### Task to complete
Within the entries that follow, show each line where the word "setup" occurs.

##### Dataset entries

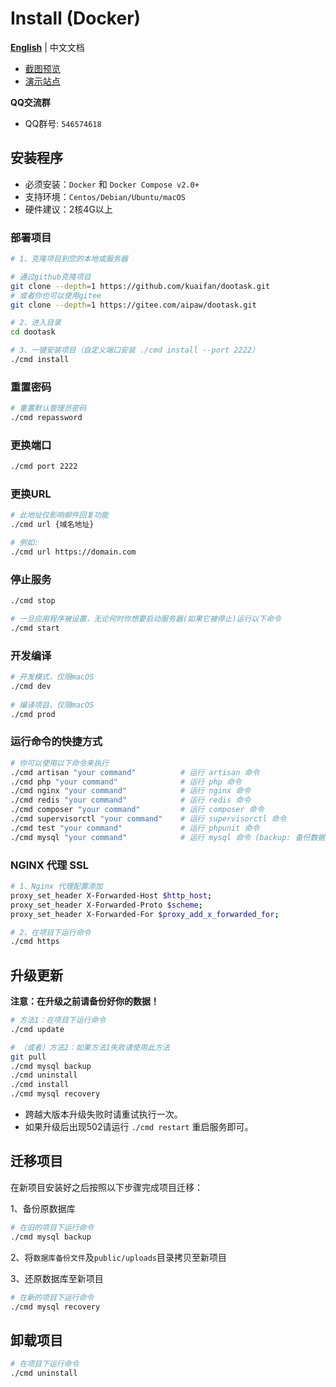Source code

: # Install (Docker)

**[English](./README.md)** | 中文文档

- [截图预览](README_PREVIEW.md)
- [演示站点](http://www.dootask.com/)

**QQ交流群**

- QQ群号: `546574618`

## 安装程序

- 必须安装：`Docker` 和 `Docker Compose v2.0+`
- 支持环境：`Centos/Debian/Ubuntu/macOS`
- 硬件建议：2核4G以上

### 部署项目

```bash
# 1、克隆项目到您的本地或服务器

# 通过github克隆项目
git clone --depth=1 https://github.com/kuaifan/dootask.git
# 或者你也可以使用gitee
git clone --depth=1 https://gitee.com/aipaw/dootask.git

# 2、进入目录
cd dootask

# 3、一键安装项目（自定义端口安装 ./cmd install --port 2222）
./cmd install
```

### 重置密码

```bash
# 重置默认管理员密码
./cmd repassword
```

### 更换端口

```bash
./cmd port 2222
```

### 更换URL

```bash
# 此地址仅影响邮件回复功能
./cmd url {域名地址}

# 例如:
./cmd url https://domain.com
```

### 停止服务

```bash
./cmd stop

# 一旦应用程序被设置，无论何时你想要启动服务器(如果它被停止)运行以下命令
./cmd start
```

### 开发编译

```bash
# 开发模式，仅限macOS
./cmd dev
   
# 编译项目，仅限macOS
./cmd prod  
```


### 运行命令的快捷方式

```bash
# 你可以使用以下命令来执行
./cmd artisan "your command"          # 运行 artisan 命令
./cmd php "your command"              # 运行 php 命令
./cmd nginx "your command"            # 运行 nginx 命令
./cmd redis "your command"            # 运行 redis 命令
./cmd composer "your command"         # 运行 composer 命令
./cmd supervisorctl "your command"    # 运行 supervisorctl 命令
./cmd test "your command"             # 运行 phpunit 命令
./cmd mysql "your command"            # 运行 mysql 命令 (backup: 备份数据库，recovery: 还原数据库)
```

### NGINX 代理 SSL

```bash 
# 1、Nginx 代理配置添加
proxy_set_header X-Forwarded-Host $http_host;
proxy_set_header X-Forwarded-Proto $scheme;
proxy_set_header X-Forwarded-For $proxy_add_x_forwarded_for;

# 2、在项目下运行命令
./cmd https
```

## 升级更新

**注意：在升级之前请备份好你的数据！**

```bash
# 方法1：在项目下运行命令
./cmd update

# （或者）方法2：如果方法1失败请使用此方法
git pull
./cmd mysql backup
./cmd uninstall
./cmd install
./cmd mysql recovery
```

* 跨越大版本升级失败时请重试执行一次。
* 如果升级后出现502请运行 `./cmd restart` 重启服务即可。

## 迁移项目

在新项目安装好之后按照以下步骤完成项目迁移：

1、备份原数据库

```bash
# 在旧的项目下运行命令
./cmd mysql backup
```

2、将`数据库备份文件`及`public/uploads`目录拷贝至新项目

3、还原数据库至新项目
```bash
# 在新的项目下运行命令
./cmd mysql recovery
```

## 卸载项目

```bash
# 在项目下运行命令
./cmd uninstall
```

##########
##### Dataset entries

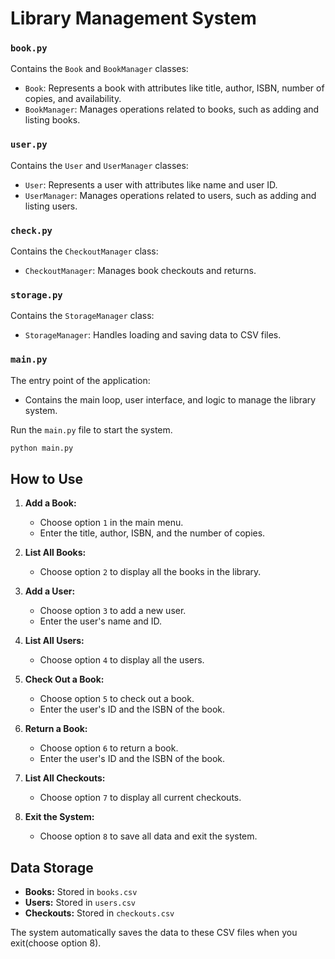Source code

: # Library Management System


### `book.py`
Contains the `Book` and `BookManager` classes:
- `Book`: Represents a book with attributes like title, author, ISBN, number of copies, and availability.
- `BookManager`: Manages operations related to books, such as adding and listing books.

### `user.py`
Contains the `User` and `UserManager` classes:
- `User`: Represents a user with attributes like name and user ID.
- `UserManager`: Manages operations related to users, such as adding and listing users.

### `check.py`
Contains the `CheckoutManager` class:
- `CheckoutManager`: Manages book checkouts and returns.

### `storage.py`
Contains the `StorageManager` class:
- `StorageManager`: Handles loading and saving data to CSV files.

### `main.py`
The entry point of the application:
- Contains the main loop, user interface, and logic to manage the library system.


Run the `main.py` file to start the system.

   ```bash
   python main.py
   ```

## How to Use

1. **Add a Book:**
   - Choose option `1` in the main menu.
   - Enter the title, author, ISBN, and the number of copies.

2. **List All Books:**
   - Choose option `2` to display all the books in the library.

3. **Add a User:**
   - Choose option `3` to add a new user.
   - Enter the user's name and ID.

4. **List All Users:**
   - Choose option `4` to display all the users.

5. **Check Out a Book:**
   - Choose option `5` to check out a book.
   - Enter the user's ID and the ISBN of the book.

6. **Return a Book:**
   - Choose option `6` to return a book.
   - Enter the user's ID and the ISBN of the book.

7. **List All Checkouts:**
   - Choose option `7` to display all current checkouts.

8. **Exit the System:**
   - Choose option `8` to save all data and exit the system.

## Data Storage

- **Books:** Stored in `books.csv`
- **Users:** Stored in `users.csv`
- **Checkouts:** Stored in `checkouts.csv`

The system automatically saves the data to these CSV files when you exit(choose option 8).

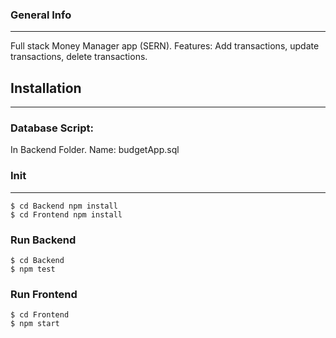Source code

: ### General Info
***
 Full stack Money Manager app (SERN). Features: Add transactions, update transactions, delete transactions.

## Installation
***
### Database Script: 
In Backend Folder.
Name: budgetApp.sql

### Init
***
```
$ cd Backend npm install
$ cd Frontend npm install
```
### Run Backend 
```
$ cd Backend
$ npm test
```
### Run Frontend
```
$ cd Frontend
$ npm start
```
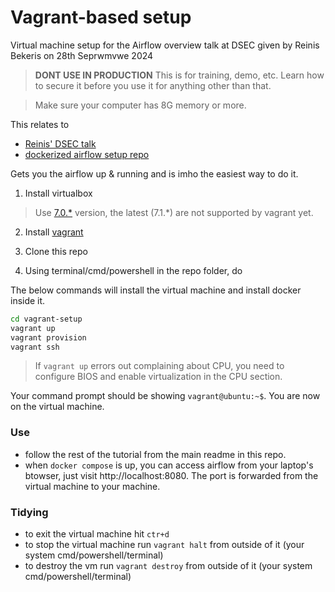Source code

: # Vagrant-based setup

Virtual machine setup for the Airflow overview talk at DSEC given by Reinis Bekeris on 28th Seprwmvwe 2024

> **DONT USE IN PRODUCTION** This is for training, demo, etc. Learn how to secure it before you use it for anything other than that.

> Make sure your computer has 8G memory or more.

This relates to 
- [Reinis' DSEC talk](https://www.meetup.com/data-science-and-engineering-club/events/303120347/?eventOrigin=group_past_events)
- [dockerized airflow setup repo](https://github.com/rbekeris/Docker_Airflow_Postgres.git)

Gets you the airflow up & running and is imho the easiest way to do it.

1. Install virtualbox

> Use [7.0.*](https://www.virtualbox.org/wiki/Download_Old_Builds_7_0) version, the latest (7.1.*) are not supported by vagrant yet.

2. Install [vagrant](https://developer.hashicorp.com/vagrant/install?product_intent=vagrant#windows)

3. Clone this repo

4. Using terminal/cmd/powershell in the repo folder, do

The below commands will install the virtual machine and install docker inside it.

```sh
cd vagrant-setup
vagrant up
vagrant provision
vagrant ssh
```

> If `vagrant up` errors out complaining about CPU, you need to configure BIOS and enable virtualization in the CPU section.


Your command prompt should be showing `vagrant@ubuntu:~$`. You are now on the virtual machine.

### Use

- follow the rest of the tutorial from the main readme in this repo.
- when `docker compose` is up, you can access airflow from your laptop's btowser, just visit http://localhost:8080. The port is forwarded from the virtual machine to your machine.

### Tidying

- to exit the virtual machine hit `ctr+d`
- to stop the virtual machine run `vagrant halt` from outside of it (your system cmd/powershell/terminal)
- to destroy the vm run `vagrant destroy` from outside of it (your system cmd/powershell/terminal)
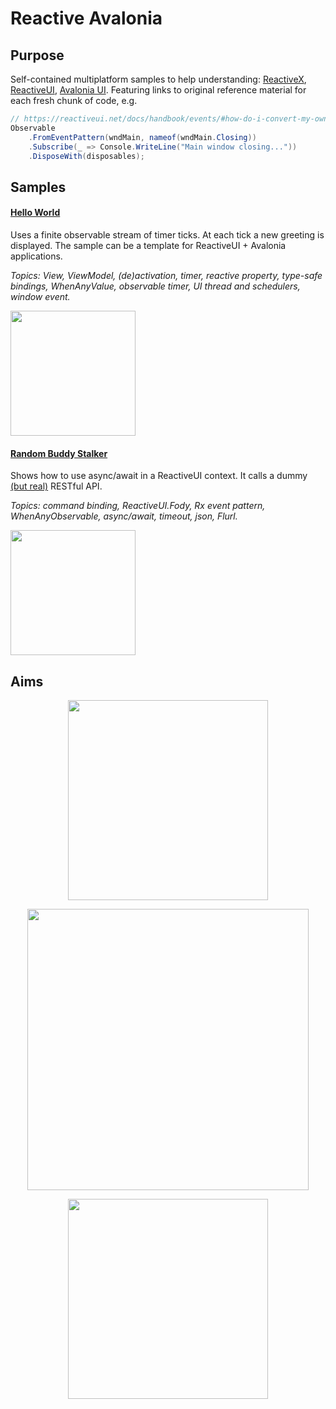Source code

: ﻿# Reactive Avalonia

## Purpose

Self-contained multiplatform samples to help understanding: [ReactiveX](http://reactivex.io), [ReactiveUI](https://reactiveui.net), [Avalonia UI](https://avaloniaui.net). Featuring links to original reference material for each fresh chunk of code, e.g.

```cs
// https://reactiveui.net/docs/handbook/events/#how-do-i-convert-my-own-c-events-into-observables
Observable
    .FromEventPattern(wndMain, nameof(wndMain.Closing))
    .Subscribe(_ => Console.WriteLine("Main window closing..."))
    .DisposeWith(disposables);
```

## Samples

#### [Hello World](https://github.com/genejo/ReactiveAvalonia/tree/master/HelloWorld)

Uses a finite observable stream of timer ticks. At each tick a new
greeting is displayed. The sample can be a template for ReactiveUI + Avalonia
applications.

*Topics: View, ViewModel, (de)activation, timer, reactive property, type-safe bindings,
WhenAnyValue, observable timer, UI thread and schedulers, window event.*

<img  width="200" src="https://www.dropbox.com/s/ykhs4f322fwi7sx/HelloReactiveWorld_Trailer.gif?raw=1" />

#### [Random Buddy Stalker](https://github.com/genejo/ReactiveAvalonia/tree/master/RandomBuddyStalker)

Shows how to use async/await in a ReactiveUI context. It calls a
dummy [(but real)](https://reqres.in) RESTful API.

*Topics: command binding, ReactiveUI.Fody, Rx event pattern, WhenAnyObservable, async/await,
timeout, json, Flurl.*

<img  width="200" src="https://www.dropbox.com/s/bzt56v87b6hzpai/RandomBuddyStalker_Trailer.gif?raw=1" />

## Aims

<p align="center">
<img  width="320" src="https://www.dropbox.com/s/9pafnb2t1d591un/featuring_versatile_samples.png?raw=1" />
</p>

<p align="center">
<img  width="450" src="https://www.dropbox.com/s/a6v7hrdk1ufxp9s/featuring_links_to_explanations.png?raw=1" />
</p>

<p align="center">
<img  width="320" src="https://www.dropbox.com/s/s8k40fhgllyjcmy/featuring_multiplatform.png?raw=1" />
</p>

##########
##### Dataset entries

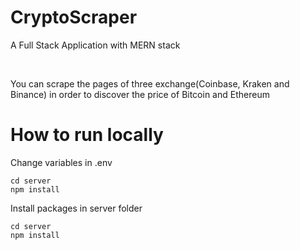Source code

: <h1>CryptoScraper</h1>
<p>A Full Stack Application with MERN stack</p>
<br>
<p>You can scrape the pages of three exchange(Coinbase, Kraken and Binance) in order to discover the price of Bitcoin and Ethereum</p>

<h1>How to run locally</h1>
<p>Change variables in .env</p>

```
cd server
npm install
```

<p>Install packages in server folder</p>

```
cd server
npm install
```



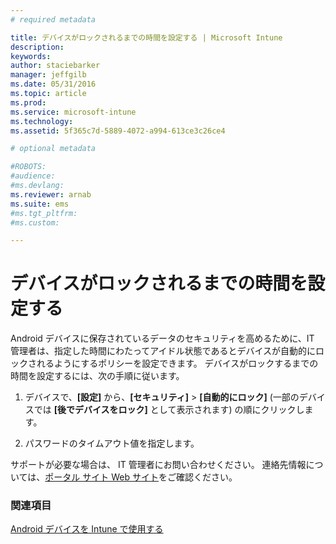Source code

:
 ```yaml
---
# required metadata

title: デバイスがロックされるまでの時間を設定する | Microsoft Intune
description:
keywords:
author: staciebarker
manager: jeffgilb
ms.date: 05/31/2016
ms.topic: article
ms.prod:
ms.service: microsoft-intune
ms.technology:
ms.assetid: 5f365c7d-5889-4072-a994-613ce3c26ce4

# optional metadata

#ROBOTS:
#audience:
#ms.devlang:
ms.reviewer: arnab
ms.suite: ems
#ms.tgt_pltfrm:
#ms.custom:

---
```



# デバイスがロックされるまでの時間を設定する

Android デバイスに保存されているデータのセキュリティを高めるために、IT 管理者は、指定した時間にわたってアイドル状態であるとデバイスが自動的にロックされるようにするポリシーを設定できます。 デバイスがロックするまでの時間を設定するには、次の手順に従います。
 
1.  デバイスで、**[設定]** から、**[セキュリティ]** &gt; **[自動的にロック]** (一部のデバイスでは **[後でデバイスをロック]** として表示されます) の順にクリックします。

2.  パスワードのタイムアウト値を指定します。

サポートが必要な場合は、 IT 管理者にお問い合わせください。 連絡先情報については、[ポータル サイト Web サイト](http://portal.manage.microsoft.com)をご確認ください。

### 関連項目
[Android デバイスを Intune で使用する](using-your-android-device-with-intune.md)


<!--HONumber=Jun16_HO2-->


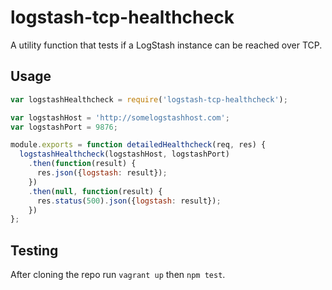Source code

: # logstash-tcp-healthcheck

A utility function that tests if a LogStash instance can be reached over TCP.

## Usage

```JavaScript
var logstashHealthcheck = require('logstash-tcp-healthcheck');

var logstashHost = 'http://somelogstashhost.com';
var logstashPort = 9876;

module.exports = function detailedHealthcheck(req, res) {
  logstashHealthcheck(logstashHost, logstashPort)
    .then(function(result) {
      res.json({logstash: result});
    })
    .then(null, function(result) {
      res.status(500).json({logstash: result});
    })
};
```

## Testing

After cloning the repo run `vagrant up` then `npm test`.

##########

### Completed task
: # Vagrant-based setup
Virtual machine setup for the Airflow overview talk at DSEC given by Reinis Bekeris on 28th Seprwmvwe 2024
- [dockerized airflow setup repo](https://github.com/rbekeris/Docker_Airflow_Postgres.git)
cd vagrant-setup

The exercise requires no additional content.